Low levels of FGLP-1 (OR, 13.5) and 1hGLP-1 (OR, 5.667) seen in this study were significant risk factors for T2DM. Although the ∆GLP-1 was not a significant risk factor for T2DM, it revealed a trend of decreased response of intact GLP-1 after glucose loading among subjects with T2DM (0.43 pg/L) compared to subjects with NGT (0.55 pg/L). Two hours total GLP-1 increments (∆GLP-1) following OGTT reduced significantly in T2DM (4.26 ± 6.27 pmol/L) group compared to NGT (12.37 ± 10.05 pmol/L) and isolated IFG (10.37 ± 9.82 pmol/L) or IGT (9.79 ± 10.50 pmol/L) groups [10]. A similar result was also reported by Vilsboll et al. in 2003 that there was decreased GLP-1 responses after large meals in T2DM patients compared to healthy subjects [14].

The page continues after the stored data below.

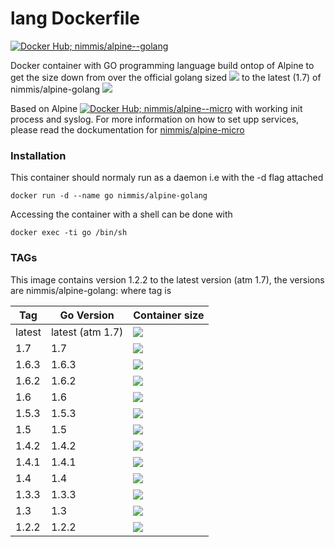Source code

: 
lang Dockerfile
===============
[![Docker Hub; nimmis/alpine--golang](https://img.shields.io/badge/dockerhub-nimmis%2Falpine--golang-green.svg)](https://registry.hub.docker.com/u/nimmis/alpine-golang)

Docker container with GO programming language build ontop of Alpine to get the size down from over the official 
golang sized [![](https://badge.imagelayers.io/golang:latest.svg)](https://imagelayers.io/?images=golang:latest) to the latest (1.7) of nimmis/alpine-golang [![](https://badge.imagelayers.io/nimmis/alpine-golang:latest.svg)](https://imagelayers.io/?images=nimmis/alpine-golang:latest)

Based on Alpine [![Docker Hub; nimmis/alpine--micro](https://img.shields.io/badge/dockerhub-nimmis%2Falpine--micro-green.svg)](https://registry.hub.docker.com/u/nimmis/alpine-micro) with working init process and syslog. For more information on how to set upp services, please read the dockumentation for [nimmis/alpine-micro](https://registry.hub.docker.com/u/nimmis/alpine-micro)

### Installation

This container should normaly run as a daemon i.e with the -d flag attached

	docker run -d --name go nimmis/alpine-golang

Accessing the container with a shell can be done with

	docker exec -ti go /bin/sh

### TAGs

This image contains version 1.2.2 to the latest version (atm 1.7), the versions are nimmis/alpine-golang:<tag> where tag is

| Tag    | Go Version | Container size |
| ------ | ---------- | -------------- |
| latest | latest (atm 1.7) | [![](https://badge.imagelayers.io/nimmis/alpine-golang:latest.svg)](https://imagelayers.io/?images=nimmis/alpine-golang:latest) |
| 1.7  | 1.7 | [![](https://badge.imagelayers.io/nimmis/alpine-golang:1.7.svg)](https://imagelayers.io/?images=nimmis/alpine-golang:1.7) |
| 1.6.3  | 1.6.3 | [![](https://badge.imagelayers.io/nimmis/alpine-golang:1.6.3.svg)](https://imagelayers.io/?images=nimmis/alpine-golang:1.6.3) |
| 1.6.2  | 1.6.2 | [![](https://badge.imagelayers.io/nimmis/alpine-golang:1.6.2.svg)](https://imagelayers.io/?images=nimmis/alpine-golang:1.6.2) |
| 1.6    | 1.6 | [![](https://badge.imagelayers.io/nimmis/alpine-golang:1.6.svg)](https://imagelayers.io/?images=nimmis/alpine-golang:1.6) |
| 1.5.3  | 1.5.3 | [![](https://badge.imagelayers.io/nimmis/alpine-golang:1.5.3.svg)](https://imagelayers.io/?images=nimmis/alpine-golang:1.5.3) |
| 1.5    | 1.5 | [![](https://badge.imagelayers.io/nimmis/alpine-golang:1.5.svg)](https://imagelayers.io/?images=nimmis/alpine-golang:1.5) |
| 1.4.2  | 1.4.2 | [![](https://badge.imagelayers.io/nimmis/alpine-golang:1.4.2.svg)](https://imagelayers.io/?images=nimmis/alpine-golang:1.4.2) |
| 1.4.1  | 1.4.1 | [![](https://badge.imagelayers.io/nimmis/alpine-golang:1.4.1.svg)](https://imagelayers.io/?images=nimmis/alpine-golang:1.4.1) |
| 1.4    | 1.4 | [![](https://badge.imagelayers.io/nimmis/alpine-golang:1.4.svg)](https://imagelayers.io/?images=nimmis/alpine-golang:1.4) |
| 1.3.3  | 1.3.3 | [![](https://badge.imagelayers.io/nimmis/alpine-golang:1.3.3.svg)](https://imagelayers.io/?images=nimmis/alpine-golang:1.3.3) |
| 1.3    | 1.3 | [![](https://badge.imagelayers.io/nimmis/alpine-golang:1.3.svg)](https://imagelayers.io/?images=nimmis/alpine-golang:1.3) |
| 1.2.2  | 1.2.2 | [![](https://badge.imagelayers.io/nimmis/alpine-golang:1.2.2.svg)](https://imagelayers.io/?images=nimmis/alpine-golang:1.2.2) |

Since there were differences in the type of GLP-1 (total or intact/active), method and unit GLP-1 measurement used in several different studies, there has been difficulty in comparing the absolute value between this study and other studies. However, it can be concluded that there was similarity in the findings that the levels of FGLP-1 and response after meal or glucose loading of GLP-1 were reduced in subjects with T2DM compared to subjects with NGT.

Conclusion

Both FGLP-1 and 1hGLP-1 levels were lower in subjects with T2DM than in subjects with NGT. Low level of GLP-1 was an important risk factor of T2DM.